*Requirement*
Would you please repeat the data exactly as given?

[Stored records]
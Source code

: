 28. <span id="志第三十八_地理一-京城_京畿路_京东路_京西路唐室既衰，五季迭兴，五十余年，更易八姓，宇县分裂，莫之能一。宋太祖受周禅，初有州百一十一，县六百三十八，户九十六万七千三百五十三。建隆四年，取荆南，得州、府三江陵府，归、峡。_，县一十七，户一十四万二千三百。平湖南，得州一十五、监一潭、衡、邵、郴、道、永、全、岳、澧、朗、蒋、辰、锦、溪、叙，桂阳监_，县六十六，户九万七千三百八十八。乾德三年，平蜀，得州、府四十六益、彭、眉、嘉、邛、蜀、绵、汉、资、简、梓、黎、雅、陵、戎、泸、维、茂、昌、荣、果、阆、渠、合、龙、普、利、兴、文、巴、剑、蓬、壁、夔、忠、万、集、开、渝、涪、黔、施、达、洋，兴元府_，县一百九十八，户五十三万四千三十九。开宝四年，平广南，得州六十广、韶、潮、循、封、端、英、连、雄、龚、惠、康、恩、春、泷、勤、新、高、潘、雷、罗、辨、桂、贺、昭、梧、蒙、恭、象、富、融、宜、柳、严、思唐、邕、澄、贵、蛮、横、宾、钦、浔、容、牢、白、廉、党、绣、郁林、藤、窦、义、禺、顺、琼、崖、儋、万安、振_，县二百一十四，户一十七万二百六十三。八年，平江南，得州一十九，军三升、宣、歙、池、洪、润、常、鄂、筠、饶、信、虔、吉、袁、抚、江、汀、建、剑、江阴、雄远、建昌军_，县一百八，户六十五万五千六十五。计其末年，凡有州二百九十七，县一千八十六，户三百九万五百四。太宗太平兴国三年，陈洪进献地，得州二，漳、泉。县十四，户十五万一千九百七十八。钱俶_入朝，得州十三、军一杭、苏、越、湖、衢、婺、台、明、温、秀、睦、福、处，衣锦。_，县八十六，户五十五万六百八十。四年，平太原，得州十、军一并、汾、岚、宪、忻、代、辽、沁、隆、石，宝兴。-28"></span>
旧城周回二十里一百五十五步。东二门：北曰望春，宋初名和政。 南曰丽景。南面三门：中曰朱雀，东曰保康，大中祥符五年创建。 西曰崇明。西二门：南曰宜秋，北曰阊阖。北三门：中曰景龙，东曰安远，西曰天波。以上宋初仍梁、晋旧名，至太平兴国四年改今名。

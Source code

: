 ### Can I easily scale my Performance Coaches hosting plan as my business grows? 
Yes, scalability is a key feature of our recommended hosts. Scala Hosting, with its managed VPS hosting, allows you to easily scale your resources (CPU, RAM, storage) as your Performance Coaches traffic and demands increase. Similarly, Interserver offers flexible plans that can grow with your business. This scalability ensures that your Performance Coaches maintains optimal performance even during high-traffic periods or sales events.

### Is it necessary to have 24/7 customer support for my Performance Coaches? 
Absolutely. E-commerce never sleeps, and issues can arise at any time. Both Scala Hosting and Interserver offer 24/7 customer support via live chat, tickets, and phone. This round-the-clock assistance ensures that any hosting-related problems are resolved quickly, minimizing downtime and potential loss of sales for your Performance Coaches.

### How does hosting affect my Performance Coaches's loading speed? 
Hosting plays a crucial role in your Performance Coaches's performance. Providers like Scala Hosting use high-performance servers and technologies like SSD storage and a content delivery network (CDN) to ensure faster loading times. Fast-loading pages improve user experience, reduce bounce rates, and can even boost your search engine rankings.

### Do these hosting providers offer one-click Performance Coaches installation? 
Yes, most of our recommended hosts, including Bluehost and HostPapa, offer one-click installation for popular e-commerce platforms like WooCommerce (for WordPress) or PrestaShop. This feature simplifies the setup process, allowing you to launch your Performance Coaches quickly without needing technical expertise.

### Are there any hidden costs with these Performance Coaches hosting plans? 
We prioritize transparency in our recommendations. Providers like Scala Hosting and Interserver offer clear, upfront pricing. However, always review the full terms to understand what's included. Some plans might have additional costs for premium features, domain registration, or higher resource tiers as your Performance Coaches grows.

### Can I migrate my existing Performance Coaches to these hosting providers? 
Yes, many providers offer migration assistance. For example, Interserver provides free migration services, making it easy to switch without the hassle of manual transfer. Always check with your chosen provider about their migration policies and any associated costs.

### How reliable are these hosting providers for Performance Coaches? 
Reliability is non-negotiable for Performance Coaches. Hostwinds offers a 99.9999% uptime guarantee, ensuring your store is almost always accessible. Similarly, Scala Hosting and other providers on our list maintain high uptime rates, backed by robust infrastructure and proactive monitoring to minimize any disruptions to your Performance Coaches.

*Answer to the exercise*
Source code

: 28. <span id="志第三十八_地理一-京城_京畿路_京东路_京西路唐室既衰，五季迭兴，五十余年，更易八姓，宇县分裂，莫之能一。宋太祖受周禅，初有州百一十一，县六百三十八，户九十六万七千三百五十三。建隆四年，取荆南，得州、府三江陵府，归、峡。_，县一十七，户一十四万二千三百。平湖南，得州一十五、监一潭、衡、邵、郴、道、永、全、岳、澧、朗、蒋、辰、锦、溪、叙，桂阳监_，县六十六，户九万七千三百八十八。乾德三年，平蜀，得州、府四十六益、彭、眉、嘉、邛、蜀、绵、汉、资、简、梓、黎、雅、陵、戎、泸、维、茂、昌、荣、果、阆、渠、合、龙、普、利、兴、文、巴、剑、蓬、壁、夔、忠、万、集、开、渝、涪、黔、施、达、洋，兴元府_，县一百九十八，户五十三万四千三十九。开宝四年，平广南，得州六十广、韶、潮、循、封、端、英、连、雄、龚、惠、康、恩、春、泷、勤、新、高、潘、雷、罗、辨、桂、贺、昭、梧、蒙、恭、象、富、融、宜、柳、严、思唐、邕、澄、贵、蛮、横、宾、钦、浔、容、牢、白、廉、党、绣、郁林、藤、窦、义、禺、顺、琼、崖、儋、万安、振_，县二百一十四，户一十七万二百六十三。八年，平江南，得州一十九，军三升、宣、歙、池、洪、润、常、鄂、筠、饶、信、虔、吉、袁、抚、江、汀、建、剑、江阴、雄远、建昌军_，县一百八，户六十五万五千六十五。计其末年，凡有州二百九十七，县一千八十六，户三百九万五百四。太宗太平兴国三年，陈洪进献地，得州二，漳、泉。县十四，户十五万一千九百七十八。钱俶_入朝，得州十三、军一杭、苏、越、湖、衢、婺、台、明、温、秀、睦、福、处，衣锦。_，县八十六，户五十五万六百八十。四年，平太原，得州十、军一并、汾、岚、宪、忻、代、辽、沁、隆、石，宝兴。-28"></span>
旧城周回二十里一百五十五步。东二门：北曰望春，宋初名和政。 南曰丽景。南面三门：中曰朱雀，东曰保康，大中祥符五年创建。 西曰崇明。西二门：南曰宜秋，北曰阊阖。北三门：中曰景龙，东曰安远，西曰天波。以上宋初仍梁、晋旧名，至太平兴国四年改今名。

Source code

: ### Can I easily scale my Performance Coaches hosting plan as my business grows? 
Yes, scalability is a key feature of our recommended hosts. Scala Hosting, with its managed VPS hosting, allows you to easily scale your resources (CPU, RAM, storage) as your Performance Coaches traffic and demands increase. Similarly, Interserver offers flexible plans that can grow with your business. This scalability ensures that your Performance Coaches maintains optimal performance even during high-traffic periods or sales events.

### Is it necessary to have 24/7 customer support for my Performance Coaches? 
Absolutely. E-commerce never sleeps, and issues can arise at any time. Both Scala Hosting and Interserver offer 24/7 customer support via live chat, tickets, and phone. This round-the-clock assistance ensures that any hosting-related problems are resolved quickly, minimizing downtime and potential loss of sales for your Performance Coaches.

### How does hosting affect my Performance Coaches's loading speed? 
Hosting plays a crucial role in your Performance Coaches's performance. Providers like Scala Hosting use high-performance servers and technologies like SSD storage and a content delivery network (CDN) to ensure faster loading times. Fast-loading pages improve user experience, reduce bounce rates, and can even boost your search engine rankings.

### Do these hosting providers offer one-click Performance Coaches installation? 
Yes, most of our recommended hosts, including Bluehost and HostPapa, offer one-click installation for popular e-commerce platforms like WooCommerce (for WordPress) or PrestaShop. This feature simplifies the setup process, allowing you to launch your Performance Coaches quickly without needing technical expertise.

### Are there any hidden costs with these Performance Coaches hosting plans? 
We prioritize transparency in our recommendations. Providers like Scala Hosting and Interserver offer clear, upfront pricing. However, always review the full terms to understand what's included. Some plans might have additional costs for premium features, domain registration, or higher resource tiers as your Performance Coaches grows.

### Can I migrate my existing Performance Coaches to these hosting providers? 
Yes, many providers offer migration assistance. For example, Interserver provides free migration services, making it easy to switch without the hassle of manual transfer. Always check with your chosen provider about their migration policies and any associated costs.

### How reliable are these hosting providers for Performance Coaches? 
Reliability is non-negotiable for Performance Coaches. Hostwinds offers a 99.9999% uptime guarantee, ensuring your store is almost always accessible. Similarly, Scala Hosting and other providers on our list maintain high uptime rates, backed by robust infrastructure and proactive monitoring to minimize any disruptions to your Performance Coaches.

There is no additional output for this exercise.